Last week, Tyler and I ate something so good that I hurried home after I'd eaten every last crumb and began researching recipes. Over the course of the week, I began searching for the Russian equivalent of the ingredients (finding whole wheat flour is trickier than you'd expect) eagerly awaiting Sunday morning when I'd put the recipe to the test.
I came across a website that I'm very familiar with, Food 52, which happened to have what looked like a great and reliable recipe for Taskent Non. The author spent some time in Uzbekistan, the home to this bread, and raved about it in the same manner I had. I decided to give it a try, making a few tweaks here and there.
- 2 teaspoons active dry yeast
- 2 cups lukewarm water
- 2 teaspoons salt
- 1 cup whole wheat flour
- 4 cups all-purpose flour
- 2 tablespoons milk
- 1 tablespoon sesame seeds
Begin by putting the water, salt, and yeast into a large bowl. Mix it around until everything is fully dissolved. I find it's important to let the yeast mixture sit for about 10 minutes so it can activate.
Once, time is up, add the whole wheat flour, again mixing it until it's fully incorporated.
Then, add the all purpose flour, one cup at a time. Don't over mix or it will become tough.
You're going to have a sticky dough, very sticky, but that's what you want.
Pour the dough out onto a WELL-floured surface and knead until it's smooth and perfect like a baby's bottom (there just really isn't any better comparison).
Prepare a large, clean, dry bowl with just a smidge of flour at the bottom to keep it from sticking (don't oil it). Plop your gorgeous piece of bread-to-be into the bottom of it, cover with a clean kitchen towel and let it rest for about 2 hours in a warm place.
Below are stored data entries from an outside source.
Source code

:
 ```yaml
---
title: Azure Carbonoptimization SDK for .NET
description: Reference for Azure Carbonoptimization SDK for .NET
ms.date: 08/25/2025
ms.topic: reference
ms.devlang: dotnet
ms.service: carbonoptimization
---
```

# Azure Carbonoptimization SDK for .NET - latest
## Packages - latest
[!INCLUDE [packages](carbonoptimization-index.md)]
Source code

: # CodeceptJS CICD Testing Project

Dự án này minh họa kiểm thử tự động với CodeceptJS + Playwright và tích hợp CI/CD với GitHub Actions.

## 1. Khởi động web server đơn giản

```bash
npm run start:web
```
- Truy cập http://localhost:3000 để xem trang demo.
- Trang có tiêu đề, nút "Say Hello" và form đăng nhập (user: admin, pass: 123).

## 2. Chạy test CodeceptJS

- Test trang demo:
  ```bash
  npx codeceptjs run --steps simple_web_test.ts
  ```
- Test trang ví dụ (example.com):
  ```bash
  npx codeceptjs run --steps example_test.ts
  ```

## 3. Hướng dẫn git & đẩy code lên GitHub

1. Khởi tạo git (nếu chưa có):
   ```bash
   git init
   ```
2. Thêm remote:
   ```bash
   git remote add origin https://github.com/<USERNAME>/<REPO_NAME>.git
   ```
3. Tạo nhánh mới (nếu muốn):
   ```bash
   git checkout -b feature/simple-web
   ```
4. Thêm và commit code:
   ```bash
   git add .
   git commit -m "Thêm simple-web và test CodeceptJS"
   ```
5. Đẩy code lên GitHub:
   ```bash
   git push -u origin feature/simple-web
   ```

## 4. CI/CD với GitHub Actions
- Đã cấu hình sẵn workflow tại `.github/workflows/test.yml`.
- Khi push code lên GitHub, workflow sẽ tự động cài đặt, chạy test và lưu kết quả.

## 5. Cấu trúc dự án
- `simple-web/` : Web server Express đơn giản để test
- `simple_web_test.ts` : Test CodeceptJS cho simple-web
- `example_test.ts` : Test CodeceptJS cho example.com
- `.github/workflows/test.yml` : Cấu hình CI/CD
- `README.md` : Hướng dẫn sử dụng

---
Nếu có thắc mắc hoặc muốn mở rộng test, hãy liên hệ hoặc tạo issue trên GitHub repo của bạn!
We have a "fireplace" that acts as the perfect space heater/dough-riser.
There's just something about baking that puts me in a festive mood.
When your alarm rings, fetch your dough and place it back on the floured surface.
Cut the dough into 4-6 even-sized pieces, depending on how big you want your loaves. Form each piece into "low-domed rounds" and cover once more for 20 minutes this time.
If your work station happens to be warm, just cover them right there on the counter, otherwise, transfer them to a baking sheet and move to a warm place.
While your babies are taking their final rest, begin preheating your over to 425°F with a baking stone if you have it. I don't, so I just used a regular baking sheet.
Before putting the bread into the oven, press your fingers into the center of each round.
Pierce the indent with a fork a few times, making a pretty pattern if you're up to it, then brush the top with milk or olive oil.
Next, sprinkle a few sesame seeds over them.
Transfer each one to the preheated stone or sheet and bake for about 15 minutes. Keep an eye out for a brown and crusty crust.
As soon as they're out of the oven, grab a kitchen towel or oven mitt, and cut one in half. It's best straight out of the oven. Tyler took his with some brie which melted all over the place (no complaints from him) and salami.
There are lots of things that I treasure in the world, and hot, steaming bread straight from the oven is most certainly one of them.
NOTE: My bread did not turn out like what I had at the restaurant or like the image in the link to this recipe. I should have pressed each loaf down with my fist instead of my fingers, and I think the flour I used might have had something to do with it, too. The loaves came out so flavorfully with a lovely crust and soft center anyways that I recommend you give it a try this way. Happy baking!